A patent is an intellectual property right given to inventors with respect to an invention that is publicly revealed in exchange for exclusive rights over their own production. So, a patent is a government-issued legal document that grants an inventor the exclusive right to produce, use, sell, or transmit an invention for a set period of time. The patent system’s aim is to enable inventors to develop the state of technology by giving them exclusive rights to profit from their inventions. The patent law’s goal is to promote scientific innovation, new technology, and technological advancement. The award of an exclusive right to own, use, and sell a proprietary process or commodity for a limited time encourages new commercial utility inventions. The price of registration of a monopoly is the disclosure of the invention at the patent office, which then passes into the public domain after the monopoly term has expired. India, as a signatory to the TRIPs Agreement, has changed its patent laws. To be patentable, an invention must pass three simple examinations. First, it must be novel, which means it has never been done before. Second, the innovation must be non-obvious, which means that it must be a major advancement over current technology. Simple modifications to existing devices do not qualify as a patentable invention. Finally, the proposed technology must be useful and applicable to industry. For inventions that can only be used for illegal or unethical purposes, no patent would be issued. An improvement on anything previously known or a combination of previously known matters must be more than a mere workshop improvement to be patentable, and must independently assure the test of invention or a “inventive phase.” The innovation or variation must produce a new result, a new article, or a better or cheaper article than before to be patentable. A collection of old known integers can be combined in such a way that their working inter-relationship produces a new process or a better result. A patent is not granted for the simple collocation of more than one invention or things that does not involve the use of any creative faculties.
Test of Novelty in India
The concepts of novelty and inventive step, or lack of obviousness, are central to patent law. The novelty of an innovation is determined by the state of the ‘prior art,’ which refers to existing expertise and similar innovations in the field. In the light of what is already understood to the public, an innovation is said to require an inventive step if it is not evident to a so-called professional individual, i.e., someone with strong expertise and experience in the field. The Indian Patent Act, 1970, Sections 2(1) (j), 13, 29, 30, 31, 32, 33, and 34 must be considered when determining if an invention is new. A modern technology is one that has not been anticipated by prior publication, use, or general knowledge. If an innovation has not been revealed in the prior art, it is new. The prior art includes anything that has been written, discussed, or otherwise disclosed to the public before the date of filing of the complete specification. However, the Indian Patent Act does not describe the term “state of art.” In such a case, it must be determined based on the court’s interpretation of the definition. In English Law, the state of art in the case of an invention is described as all matter (whether a product, method, information about either, or anything else) that has been made accessible to the public (whether in the United Kingdom or elsewhere) by written or oral description, usage, or in any other way at any time before the priority date of that invention. As a consequence, the definition of ‘state of art,’ which is not specified in the Indian Patent Act, 1970, can lead to the incorporation of European/English standards of novelty into Indian law.
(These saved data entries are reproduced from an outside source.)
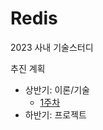 # Redis
2023 사내 기술스터디

추진 계획
- 상반기: 이론/기술
  - [1주차](https://devlog2829.tistory.com/143)
- 하반기: 프로젝트
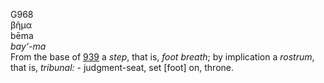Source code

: <body>
  <p>G968<br>  βῆμα  <br> bēma  <br><i>bay‘-ma </i><br>From the base of <a href="g0939.htm">939</a>  a <i>step</i>, that is, <i>foot</i> <i>breath</i>; by implication a <i>rostrum</i>, that is, <i>tribunal:</i> - judgment-seat, set [foot] on, throne.<br></p>
 </body>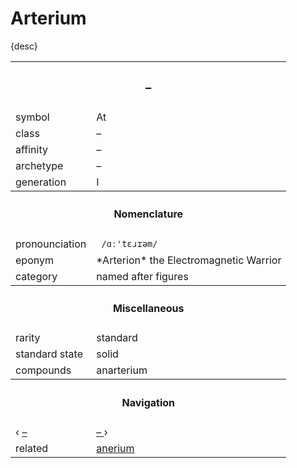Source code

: # Arterium

{desc}


<table>
  <tr>
    <th colspan="2"> <h3> – </h3> </th>
  </tr>
  <tr>
    <td> symbol </td>
    <td> At </td>
  </tr>
  <tr>
    <td> class </td>
    <td> – </td> 
  </tr>
  <tr>
    <td> affinity </td>
    <td> – </td>
  </tr>
  <tr>
    <td> archetype </td>
    <td> – </td>
  </tr>
  <tr>
    <td> generation </td>
    <td> I </td>
  </tr>
  <tr>
    <th colspan="2"> <h4> Nomenclature </h4> </th>
  </tr>
  <tr>
    <td> pronounciation </td>
    <td> <code> /ɑː'tɛɹɪəm/ </code> </td> 
  </tr>
  <tr>
    <td> eponym </td>
    <td> *Arterion* the Electromagnetic Warrior </td>
  </tr>
  <tr>
    <td> category </td>
    <td> named after figures </td>
  </tr>
  <tr>
    <th colspan="2"> <h4> Miscellaneous </h4> </th>
  </tr>
  <tr>
    <td> rarity </td>
    <td> standard </td>
  </tr>
  <tr>
    <td> standard state </td>
    <td> solid </td>
  </tr>
  <tr>
    <td> compounds </td>
    <td> anarterium </td>
  </tr>
  <tr>
    <th colspan="2"> <h4> Navigation </h4> </th>
  </tr>
  <tr>
    <td> ‹ <a href="–"> – </a> </td>
    <td> <a href="–"> – </a> › </td>
  </tr>
  <tr>
    <td> related </td>
    <td> <a href="–"> anerium </a> </td> 
  </tr>
</table>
An application for a patent filed at the Indian Patent Office before the date of filing of the complete specification of a later filed application but released after the latter is considered for the purposes of deciding novelty. The patent examiner considers the important papers, such as the specification, when determining innovation. Where a provisional specification is filed, the full specification must be filed within one year, with the latter application taking precedence. If all of the features of the innovation under consideration are present in the cited prior art, it will be deemed anticipatory in nature. The prior art should either explicitly or implicitly reveal the invention. Where a prior art is quoted as an anticipation in the Examination Report but is not considered to be an anticipation due to Section 29-34, the claimant bears the burden of proof. To be patentable, a new product or process must be improved upon an existing process or product. It is not necessary for the invention to be complicated or difficult. It must simply be of such a type that it represents a scientific improvement over prior information. To be new in the patent context, the innovation must be shown in the invention. It is not enough that the intent is novel or that the application is novel in order for the product to be novel in that context. The method of application has to be special.
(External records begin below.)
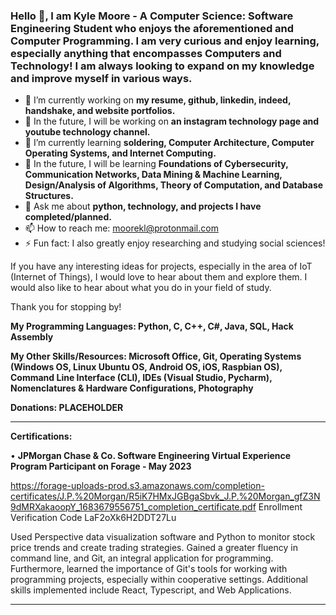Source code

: ### Hello 👋, I am Kyle Moore - A Computer Science: Software Engineering Student who enjoys the aforementioned and Computer Programming. I am very curious and enjoy learning, especially anything that encompasses Computers and Technology! I am always looking to expand on my knowledge and improve myself in various ways.

- 🔭 I’m currently working on **my resume, github, linkedin, indeed, handshake, and website portfolios.**
- 🌠 In the future, I will be working on **an instagram technology page and youtube technology channel.**
- 🌱 I’m currently learning __soldering, Computer Architecture, Computer Operating Systems, and Internet Computing.__
- 🚀 In the future, I will be learning **Foundations of Cybersecurity, Communication Networks, Data Mining & Machine Learning, Design/Analysis of Algorithms, Theory of Computation, and Database Structures.**
- 💬 Ask me about **python, technology, and projects I have completed/planned.**
- 📫 How to reach me: moorekl@protonmail.com
- ⚡ Fun fact: I also greatly enjoy researching and studying social sciences!



If you have any interesting ideas for projects, especially in the area of IoT (Internet of Things), I would love to hear about them and explore them. I would also like to hear about what you do in your field of study.

Thank you for stopping by!



**My Programming Languages: Python, C, C++, C#, Java, SQL, Hack Assembly**

**My Other Skills/Resources: Microsoft Office, Git, Operating Systems (Windows OS, Linux Ubuntu OS, Android OS, iOS, Raspbian OS), Command Line Interface (CLI), IDEs (Visual Studio, Pycharm), Nomenclatures & Hardware Configurations, Photography**

**Donations: PLACEHOLDER**

----------------------------------------------------------------------------------------------------------------------------------------------------

**Certifications:**

• **JPMorgan Chase & Co. Software Engineering Virtual Experience Program Participant on Forage - May 2023**

https://forage-uploads-prod.s3.amazonaws.com/completion-certificates/J.P.%20Morgan/R5iK7HMxJGBgaSbvk_J.P.%20Morgan_gfZ3N9dMRXakaoopY_1683679556751_completion_certificate.pdf
Enrollment Verification Code LaF2oXk6H2DDT27Lu

Used Perspective data visualization software and Python to monitor stock price trends and create trading strategies. Gained a greater fluency in command line, and Git, an integral application for programming. Furthermore, learned the importance of Git's tools for working with programming projects, especially within cooperative settings. Additional skills implemented include React, Typescript, and Web Applications.

----------------------------------------------------------------------------------------------------------------------------------------------------

<!--
**KyoKyle64/KyoKyle64** is a ✨ _special_ ✨ repository because its `README.md` (this file) appears on your GitHub profile.

Here are some ideas to get you started:

- 🔭 I’m currently working on ...
- 🌱 I’m currently learning ...
- 👯 I’m looking to collaborate on ...
- 🤔 I’m looking for help with ...
- 💬 Ask me about ...
- 📫 How to reach me: ...
- 😄 Pronouns: ...
- ⚡ Fun fact: ...
-->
An invention cannot be patented if it was recognized or used by anyone in India, or patented or mentioned in a printed publication in India or a foreign country, prior to the priority date of the applicant. As a result, one of the most important conditions of patentability is the test of novelty. This has long been recognized as a necessary condition for patentability.
The views are that of author’s own and not necessarily the views of IPTSE Academy. This blog is a platform for academic discussions and hence authors have been given flexibility to convey their thought process.